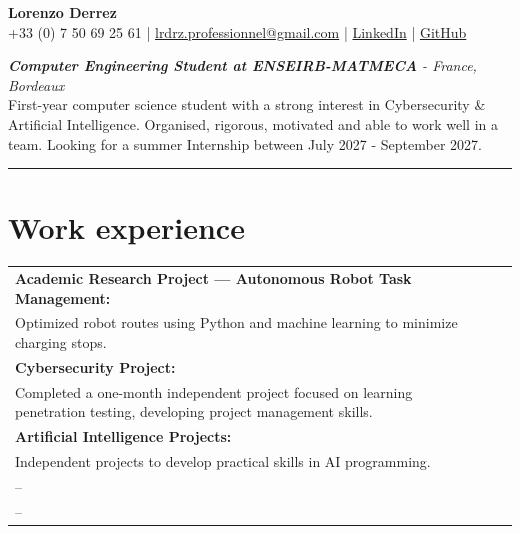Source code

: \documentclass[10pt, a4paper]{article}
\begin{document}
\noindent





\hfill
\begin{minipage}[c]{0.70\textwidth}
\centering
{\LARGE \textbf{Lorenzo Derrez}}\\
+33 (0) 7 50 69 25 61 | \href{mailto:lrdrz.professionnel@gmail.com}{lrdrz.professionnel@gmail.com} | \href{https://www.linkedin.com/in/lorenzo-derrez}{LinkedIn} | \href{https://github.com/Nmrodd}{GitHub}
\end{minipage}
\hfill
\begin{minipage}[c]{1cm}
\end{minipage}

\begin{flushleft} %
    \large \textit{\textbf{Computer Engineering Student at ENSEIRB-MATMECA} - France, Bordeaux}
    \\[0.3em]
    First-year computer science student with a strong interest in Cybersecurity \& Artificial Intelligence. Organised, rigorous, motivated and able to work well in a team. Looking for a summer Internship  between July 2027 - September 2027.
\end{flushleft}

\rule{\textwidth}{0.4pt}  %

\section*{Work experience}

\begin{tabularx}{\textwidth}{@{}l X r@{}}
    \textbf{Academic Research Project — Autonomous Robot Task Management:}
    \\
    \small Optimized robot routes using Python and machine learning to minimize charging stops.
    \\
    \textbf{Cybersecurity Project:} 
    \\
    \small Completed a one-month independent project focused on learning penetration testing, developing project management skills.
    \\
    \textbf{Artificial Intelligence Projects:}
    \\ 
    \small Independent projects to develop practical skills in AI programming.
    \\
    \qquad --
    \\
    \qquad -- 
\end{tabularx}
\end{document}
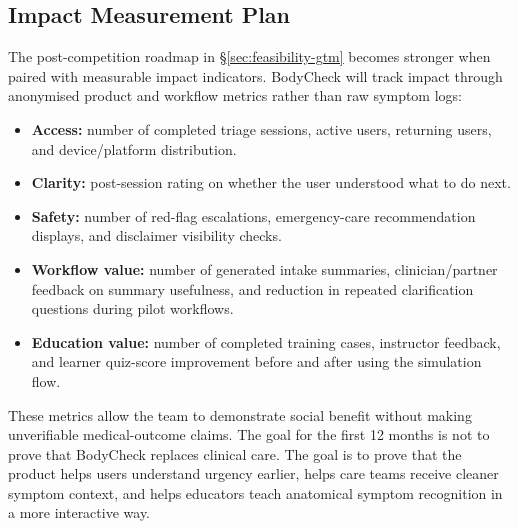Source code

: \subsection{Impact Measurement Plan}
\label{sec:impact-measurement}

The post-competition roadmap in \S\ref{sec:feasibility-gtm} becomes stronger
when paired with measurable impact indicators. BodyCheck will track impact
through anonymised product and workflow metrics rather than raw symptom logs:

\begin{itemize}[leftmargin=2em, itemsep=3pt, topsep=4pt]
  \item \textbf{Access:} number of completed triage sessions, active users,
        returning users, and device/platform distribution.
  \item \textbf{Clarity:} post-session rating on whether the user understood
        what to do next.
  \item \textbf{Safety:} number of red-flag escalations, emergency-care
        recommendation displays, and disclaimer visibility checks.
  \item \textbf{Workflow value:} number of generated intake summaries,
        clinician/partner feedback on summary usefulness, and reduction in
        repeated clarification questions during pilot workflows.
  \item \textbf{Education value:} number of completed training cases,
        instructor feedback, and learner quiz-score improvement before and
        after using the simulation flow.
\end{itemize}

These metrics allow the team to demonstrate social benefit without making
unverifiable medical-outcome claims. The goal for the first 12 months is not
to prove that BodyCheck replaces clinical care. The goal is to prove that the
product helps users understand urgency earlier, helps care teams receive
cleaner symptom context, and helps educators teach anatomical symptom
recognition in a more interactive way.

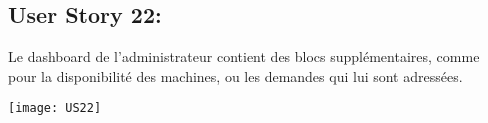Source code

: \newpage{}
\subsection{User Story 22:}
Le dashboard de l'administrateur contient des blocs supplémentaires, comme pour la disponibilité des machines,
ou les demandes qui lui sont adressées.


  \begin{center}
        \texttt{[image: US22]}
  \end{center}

---

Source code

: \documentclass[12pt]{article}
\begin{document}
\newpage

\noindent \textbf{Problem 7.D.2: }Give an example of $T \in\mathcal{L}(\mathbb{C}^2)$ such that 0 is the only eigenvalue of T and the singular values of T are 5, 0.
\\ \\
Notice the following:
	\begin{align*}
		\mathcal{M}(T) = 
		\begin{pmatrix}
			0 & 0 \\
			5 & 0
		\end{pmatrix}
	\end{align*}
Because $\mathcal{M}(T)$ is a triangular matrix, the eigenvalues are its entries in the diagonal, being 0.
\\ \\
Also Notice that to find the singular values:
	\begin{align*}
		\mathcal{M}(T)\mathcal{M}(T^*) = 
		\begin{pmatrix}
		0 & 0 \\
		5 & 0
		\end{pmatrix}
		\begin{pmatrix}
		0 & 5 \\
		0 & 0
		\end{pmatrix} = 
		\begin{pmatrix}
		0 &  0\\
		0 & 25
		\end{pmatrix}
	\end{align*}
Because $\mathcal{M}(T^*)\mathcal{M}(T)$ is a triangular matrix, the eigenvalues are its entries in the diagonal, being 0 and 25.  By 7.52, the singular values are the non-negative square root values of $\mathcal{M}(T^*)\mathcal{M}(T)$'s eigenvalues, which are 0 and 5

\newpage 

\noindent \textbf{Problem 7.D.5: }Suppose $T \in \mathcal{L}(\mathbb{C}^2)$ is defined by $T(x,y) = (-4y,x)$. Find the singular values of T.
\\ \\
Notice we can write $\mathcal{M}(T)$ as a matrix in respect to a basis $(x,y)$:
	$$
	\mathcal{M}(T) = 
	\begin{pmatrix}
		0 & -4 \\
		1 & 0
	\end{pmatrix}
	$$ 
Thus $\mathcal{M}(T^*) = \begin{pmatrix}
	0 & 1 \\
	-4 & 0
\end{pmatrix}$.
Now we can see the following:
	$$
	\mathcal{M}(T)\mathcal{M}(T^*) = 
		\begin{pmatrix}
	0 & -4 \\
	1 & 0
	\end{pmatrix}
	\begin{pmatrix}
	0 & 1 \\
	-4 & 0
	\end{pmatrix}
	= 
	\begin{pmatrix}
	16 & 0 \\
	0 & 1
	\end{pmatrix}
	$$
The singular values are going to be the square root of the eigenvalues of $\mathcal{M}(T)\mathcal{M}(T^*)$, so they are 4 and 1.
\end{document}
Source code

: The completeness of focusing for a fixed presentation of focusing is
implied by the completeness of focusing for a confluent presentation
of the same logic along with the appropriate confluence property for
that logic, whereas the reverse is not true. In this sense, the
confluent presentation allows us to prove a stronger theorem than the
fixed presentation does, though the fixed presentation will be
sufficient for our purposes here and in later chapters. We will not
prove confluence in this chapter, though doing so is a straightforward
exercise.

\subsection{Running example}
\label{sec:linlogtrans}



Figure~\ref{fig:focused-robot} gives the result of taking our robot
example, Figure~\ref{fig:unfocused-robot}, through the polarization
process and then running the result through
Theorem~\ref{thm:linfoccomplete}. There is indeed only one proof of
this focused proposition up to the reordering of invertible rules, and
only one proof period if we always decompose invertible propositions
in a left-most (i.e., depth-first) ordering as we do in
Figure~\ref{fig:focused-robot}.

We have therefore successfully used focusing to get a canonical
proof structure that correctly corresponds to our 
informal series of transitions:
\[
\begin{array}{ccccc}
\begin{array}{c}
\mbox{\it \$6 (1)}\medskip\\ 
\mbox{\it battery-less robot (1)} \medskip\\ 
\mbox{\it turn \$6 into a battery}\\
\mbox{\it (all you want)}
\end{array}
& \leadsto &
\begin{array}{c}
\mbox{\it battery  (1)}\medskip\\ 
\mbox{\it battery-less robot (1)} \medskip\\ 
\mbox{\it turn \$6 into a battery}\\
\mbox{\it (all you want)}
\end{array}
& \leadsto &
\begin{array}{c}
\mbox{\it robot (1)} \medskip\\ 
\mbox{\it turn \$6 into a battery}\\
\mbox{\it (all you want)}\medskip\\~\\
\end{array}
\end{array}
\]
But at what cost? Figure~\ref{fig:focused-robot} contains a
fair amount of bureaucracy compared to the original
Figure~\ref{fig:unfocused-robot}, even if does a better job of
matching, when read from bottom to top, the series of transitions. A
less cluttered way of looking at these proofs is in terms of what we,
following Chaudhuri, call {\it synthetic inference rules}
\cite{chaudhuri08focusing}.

:: Problem to solve ::
If the string "though" appears in a line of the entries, report the line.

:: Task result ::
fixed presentation does, though the fixed presentation will be
prove confluence in this chapter, though doing so is a straightforward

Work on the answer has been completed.